*Task statement*: Each record below must be returned exactly, with no line left out.

Data for review: Begin

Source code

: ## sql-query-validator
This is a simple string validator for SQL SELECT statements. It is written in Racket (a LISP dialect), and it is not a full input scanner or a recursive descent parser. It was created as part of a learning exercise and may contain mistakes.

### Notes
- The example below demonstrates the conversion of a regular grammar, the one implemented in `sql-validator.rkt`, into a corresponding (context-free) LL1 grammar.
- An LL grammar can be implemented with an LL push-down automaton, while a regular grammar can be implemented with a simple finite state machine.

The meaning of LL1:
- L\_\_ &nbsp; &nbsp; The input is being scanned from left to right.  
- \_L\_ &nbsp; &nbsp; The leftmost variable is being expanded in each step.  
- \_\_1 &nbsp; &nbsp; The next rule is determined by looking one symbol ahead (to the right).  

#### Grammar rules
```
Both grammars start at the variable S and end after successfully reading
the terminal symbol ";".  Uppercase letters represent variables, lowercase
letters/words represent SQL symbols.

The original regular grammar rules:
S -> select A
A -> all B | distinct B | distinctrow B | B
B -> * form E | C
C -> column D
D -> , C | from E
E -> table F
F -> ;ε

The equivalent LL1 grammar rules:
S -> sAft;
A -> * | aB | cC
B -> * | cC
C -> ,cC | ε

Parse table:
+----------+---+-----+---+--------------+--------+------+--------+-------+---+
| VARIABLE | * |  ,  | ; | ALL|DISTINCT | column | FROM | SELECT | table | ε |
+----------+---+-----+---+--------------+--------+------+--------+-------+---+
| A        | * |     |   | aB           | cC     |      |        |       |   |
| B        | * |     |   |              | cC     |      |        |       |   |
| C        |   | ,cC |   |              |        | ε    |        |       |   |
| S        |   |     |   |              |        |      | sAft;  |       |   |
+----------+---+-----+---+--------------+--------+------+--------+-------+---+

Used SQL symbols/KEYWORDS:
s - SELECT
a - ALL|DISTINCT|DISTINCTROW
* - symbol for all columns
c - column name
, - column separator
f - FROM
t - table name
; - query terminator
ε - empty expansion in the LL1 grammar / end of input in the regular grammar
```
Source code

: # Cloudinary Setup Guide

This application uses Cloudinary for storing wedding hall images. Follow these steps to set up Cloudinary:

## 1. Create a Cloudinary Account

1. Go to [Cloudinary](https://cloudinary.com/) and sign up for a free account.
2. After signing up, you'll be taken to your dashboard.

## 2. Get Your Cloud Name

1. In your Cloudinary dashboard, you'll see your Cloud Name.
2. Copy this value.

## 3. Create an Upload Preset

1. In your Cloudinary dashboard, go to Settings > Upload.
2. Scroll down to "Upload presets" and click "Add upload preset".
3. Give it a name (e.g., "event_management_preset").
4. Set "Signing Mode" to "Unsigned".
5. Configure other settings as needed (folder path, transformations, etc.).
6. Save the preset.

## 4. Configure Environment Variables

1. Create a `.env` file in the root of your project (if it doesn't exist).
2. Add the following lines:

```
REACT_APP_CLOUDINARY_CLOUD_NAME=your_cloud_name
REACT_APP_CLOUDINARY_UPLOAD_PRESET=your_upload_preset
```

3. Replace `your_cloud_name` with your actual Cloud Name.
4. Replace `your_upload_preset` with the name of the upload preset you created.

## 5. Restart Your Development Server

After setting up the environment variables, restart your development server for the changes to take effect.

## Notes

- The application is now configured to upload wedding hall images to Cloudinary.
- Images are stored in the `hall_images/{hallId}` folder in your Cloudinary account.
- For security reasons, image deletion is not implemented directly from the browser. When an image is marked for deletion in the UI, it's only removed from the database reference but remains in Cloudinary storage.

Data for review: End

*Task solution*:
Source code

: ## sql-query-validator
This is a simple string validator for SQL SELECT statements. It is written in Racket (a LISP dialect), and it is not a full input scanner or a recursive descent parser. It was created as part of a learning exercise and may contain mistakes.

### Notes
- The example below demonstrates the conversion of a regular grammar, the one implemented in `sql-validator.rkt`, into a corresponding (context-free) LL1 grammar.
- An LL grammar can be implemented with an LL push-down automaton, while a regular grammar can be implemented with a simple finite state machine.

The meaning of LL1:
- L\_\_ &nbsp; &nbsp; The input is being scanned from left to right.  
- \_L\_ &nbsp; &nbsp; The leftmost variable is being expanded in each step.  
- \_\_1 &nbsp; &nbsp; The next rule is determined by looking one symbol ahead (to the right).  

#### Grammar rules
```
Both grammars start at the variable S and end after successfully reading
the terminal symbol ";".  Uppercase letters represent variables, lowercase
letters/words represent SQL symbols.

The original regular grammar rules:
S -> select A
A -> all B | distinct B | distinctrow B | B
B -> * form E | C
C -> column D
D -> , C | from E
E -> table F
F -> ;ε

The equivalent LL1 grammar rules:
S -> sAft;
A -> * | aB | cC
B -> * | cC
C -> ,cC | ε

Parse table:
+----------+---+-----+---+--------------+--------+------+--------+-------+---+
| VARIABLE | * |  ,  | ; | ALL|DISTINCT | column | FROM | SELECT | table | ε |
+----------+---+-----+---+--------------+--------+------+--------+-------+---+
| A        | * |     |   | aB           | cC     |      |        |       |   |
| B        | * |     |   |              | cC     |      |        |       |   |
| C        |   | ,cC |   |              |        | ε    |        |       |   |
| S        |   |     |   |              |        |      | sAft;  |       |   |
+----------+---+-----+---+--------------+--------+------+--------+-------+---+

Used SQL symbols/KEYWORDS:
s - SELECT
a - ALL|DISTINCT|DISTINCTROW
* - symbol for all columns
c - column name
, - column separator
f - FROM
t - table name
; - query terminator
ε - empty expansion in the LL1 grammar / end of input in the regular grammar
```
Source code

: # Cloudinary Setup Guide

This application uses Cloudinary for storing wedding hall images. Follow these steps to set up Cloudinary:

## 1. Create a Cloudinary Account

1. Go to [Cloudinary](https://cloudinary.com/) and sign up for a free account.
2. After signing up, you'll be taken to your dashboard.

## 2. Get Your Cloud Name

1. In your Cloudinary dashboard, you'll see your Cloud Name.
2. Copy this value.

## 3. Create an Upload Preset

1. In your Cloudinary dashboard, go to Settings > Upload.
2. Scroll down to "Upload presets" and click "Add upload preset".
3. Give it a name (e.g., "event_management_preset").
4. Set "Signing Mode" to "Unsigned".
5. Configure other settings as needed (folder path, transformations, etc.).
6. Save the preset.

## 4. Configure Environment Variables

1. Create a `.env` file in the root of your project (if it doesn't exist).
2. Add the following lines:

```
REACT_APP_CLOUDINARY_CLOUD_NAME=your_cloud_name
REACT_APP_CLOUDINARY_UPLOAD_PRESET=your_upload_preset
```

3. Replace `your_cloud_name` with your actual Cloud Name.
4. Replace `your_upload_preset` with the name of the upload preset you created.

## 5. Restart Your Development Server

After setting up the environment variables, restart your development server for the changes to take effect.

## Notes

- The application is now configured to upload wedding hall images to Cloudinary.
- Images are stored in the `hall_images/{hallId}` folder in your Cloudinary account.
- For security reasons, image deletion is not implemented directly from the browser. When an image is marked for deletion in the UI, it's only removed from the database reference but remains in Cloudinary storage.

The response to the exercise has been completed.